Search term "code": please show all lines in the listing that contain it.
==== Provided entries ====
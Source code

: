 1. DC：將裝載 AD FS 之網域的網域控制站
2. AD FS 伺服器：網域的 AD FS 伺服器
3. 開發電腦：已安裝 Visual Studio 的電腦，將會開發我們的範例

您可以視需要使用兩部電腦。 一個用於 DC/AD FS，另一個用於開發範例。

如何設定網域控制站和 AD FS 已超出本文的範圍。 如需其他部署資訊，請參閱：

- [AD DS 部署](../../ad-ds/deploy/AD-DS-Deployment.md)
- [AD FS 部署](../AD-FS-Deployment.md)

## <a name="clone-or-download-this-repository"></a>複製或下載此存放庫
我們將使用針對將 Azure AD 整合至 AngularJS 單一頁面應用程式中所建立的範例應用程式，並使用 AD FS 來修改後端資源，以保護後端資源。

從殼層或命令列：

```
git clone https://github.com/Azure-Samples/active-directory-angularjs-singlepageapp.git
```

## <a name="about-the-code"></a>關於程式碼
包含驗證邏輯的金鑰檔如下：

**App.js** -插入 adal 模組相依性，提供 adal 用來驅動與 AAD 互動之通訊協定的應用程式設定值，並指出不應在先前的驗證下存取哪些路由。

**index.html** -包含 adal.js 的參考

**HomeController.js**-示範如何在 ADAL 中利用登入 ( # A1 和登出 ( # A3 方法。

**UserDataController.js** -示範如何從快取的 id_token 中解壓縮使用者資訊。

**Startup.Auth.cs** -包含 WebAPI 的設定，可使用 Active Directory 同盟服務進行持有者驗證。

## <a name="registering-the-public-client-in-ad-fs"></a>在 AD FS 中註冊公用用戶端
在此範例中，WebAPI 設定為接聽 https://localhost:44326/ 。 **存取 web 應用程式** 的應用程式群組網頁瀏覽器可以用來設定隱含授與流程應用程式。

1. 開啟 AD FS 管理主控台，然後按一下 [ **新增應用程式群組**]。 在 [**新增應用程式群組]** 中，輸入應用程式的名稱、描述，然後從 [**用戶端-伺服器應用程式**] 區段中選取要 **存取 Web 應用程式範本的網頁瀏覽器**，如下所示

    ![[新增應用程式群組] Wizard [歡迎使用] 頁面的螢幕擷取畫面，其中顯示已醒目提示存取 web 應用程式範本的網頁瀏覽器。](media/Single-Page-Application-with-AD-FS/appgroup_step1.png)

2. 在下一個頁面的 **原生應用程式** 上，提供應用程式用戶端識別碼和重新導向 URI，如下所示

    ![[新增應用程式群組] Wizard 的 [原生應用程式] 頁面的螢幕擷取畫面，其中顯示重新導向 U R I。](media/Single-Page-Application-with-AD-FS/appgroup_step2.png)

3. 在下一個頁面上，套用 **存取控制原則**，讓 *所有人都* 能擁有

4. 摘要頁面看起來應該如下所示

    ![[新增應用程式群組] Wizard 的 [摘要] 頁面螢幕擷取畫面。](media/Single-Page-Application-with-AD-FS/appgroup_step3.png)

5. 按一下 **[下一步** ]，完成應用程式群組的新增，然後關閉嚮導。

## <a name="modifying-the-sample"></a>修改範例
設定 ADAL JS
====
§ **Solution for this problem**:
Source code
## <a name="about-the-code"></a>關於程式碼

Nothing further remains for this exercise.